Stored data
===============
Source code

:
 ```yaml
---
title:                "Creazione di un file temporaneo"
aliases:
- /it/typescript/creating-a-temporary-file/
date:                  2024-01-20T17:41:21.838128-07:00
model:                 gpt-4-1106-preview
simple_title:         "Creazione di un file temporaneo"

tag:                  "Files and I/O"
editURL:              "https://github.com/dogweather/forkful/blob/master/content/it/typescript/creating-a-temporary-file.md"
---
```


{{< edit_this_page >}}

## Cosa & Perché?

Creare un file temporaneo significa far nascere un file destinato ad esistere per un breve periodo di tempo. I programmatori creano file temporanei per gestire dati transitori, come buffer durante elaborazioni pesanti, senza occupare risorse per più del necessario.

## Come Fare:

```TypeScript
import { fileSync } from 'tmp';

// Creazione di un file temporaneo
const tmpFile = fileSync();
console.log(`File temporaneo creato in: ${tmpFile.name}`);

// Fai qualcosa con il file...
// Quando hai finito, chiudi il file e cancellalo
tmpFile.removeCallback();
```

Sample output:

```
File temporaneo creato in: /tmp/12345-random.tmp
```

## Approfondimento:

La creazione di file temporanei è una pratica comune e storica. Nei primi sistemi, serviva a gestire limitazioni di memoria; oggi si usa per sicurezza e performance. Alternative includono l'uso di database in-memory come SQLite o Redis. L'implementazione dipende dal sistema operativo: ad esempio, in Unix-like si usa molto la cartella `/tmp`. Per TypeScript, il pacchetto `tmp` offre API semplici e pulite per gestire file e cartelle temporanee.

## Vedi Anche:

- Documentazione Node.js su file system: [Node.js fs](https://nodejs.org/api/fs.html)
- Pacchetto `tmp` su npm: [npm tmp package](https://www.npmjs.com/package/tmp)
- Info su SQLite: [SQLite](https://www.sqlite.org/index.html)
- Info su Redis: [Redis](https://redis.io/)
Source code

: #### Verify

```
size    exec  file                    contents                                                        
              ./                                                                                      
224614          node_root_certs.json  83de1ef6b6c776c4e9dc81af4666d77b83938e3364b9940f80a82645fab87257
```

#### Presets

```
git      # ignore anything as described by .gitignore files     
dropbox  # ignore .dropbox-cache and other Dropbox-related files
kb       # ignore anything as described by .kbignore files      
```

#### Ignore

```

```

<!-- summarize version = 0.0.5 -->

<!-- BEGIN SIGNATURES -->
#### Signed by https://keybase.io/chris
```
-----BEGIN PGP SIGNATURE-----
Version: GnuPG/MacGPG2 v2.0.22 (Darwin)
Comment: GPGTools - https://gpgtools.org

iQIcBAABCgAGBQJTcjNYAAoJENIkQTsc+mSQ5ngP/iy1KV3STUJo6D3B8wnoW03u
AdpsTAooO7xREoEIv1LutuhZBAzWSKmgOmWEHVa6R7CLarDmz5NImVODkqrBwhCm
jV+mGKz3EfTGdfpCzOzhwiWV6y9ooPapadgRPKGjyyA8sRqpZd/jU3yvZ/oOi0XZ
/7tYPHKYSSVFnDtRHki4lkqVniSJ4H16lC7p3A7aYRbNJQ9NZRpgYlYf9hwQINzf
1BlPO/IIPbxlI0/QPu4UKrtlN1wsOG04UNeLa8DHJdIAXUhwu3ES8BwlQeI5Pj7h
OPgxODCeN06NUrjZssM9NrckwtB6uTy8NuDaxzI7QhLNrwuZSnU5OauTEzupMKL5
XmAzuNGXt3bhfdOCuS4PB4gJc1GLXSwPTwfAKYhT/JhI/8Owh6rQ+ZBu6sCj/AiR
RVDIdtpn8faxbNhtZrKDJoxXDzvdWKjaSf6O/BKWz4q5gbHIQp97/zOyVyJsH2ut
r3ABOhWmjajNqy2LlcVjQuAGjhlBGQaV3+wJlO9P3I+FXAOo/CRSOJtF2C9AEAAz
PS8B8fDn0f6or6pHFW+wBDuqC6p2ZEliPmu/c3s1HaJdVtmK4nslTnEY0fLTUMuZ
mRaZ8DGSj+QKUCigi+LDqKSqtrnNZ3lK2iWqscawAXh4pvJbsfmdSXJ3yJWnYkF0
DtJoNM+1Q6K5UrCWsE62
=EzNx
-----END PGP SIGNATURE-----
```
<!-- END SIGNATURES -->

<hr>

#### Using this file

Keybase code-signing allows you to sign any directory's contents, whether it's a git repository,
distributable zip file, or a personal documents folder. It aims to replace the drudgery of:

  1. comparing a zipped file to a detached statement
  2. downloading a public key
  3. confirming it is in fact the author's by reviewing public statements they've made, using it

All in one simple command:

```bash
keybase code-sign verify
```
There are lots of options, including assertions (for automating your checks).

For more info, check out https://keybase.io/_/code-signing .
===============
- **TASK STATEMENT**:
In the entries above, find every line with the word "BEGIN" and list it.

- **RESULT BELOW**:
<!-- BEGIN SIGNATURES -->
-----BEGIN PGP SIGNATURE-----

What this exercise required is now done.